(EXTRACTED RECORDS)

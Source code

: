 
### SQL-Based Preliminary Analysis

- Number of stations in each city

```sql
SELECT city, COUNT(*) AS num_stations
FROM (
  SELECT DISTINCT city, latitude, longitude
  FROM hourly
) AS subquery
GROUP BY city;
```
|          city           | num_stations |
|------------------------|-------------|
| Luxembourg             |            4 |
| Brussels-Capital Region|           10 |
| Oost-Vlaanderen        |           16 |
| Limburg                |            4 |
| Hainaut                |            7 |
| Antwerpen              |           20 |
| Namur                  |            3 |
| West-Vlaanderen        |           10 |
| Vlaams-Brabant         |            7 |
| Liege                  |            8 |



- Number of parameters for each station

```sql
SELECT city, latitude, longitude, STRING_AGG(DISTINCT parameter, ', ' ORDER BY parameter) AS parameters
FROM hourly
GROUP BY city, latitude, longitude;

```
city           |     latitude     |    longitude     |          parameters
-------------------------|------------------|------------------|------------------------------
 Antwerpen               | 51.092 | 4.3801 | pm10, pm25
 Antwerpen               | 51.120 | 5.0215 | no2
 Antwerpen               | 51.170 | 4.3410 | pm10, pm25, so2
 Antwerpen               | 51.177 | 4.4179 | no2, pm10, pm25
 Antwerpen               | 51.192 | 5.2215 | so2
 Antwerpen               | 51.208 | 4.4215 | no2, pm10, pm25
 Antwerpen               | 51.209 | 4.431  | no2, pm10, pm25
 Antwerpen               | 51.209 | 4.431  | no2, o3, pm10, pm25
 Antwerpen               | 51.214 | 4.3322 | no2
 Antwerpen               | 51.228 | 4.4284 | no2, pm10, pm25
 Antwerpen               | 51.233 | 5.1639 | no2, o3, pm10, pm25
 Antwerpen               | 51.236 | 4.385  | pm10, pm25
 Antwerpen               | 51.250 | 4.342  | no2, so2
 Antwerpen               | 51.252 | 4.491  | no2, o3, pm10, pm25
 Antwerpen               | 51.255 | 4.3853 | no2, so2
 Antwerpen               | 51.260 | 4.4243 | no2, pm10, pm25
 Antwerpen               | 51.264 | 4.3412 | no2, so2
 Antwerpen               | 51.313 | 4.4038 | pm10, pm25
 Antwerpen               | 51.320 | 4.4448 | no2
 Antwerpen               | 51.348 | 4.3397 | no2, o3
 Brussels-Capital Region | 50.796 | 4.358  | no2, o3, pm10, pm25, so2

(TASK ITEM)
Whenever the word "each" occurs in a line above, copy that line.

(TASK RESPONSE)
- Number of stations in each city
- Number of parameters for each station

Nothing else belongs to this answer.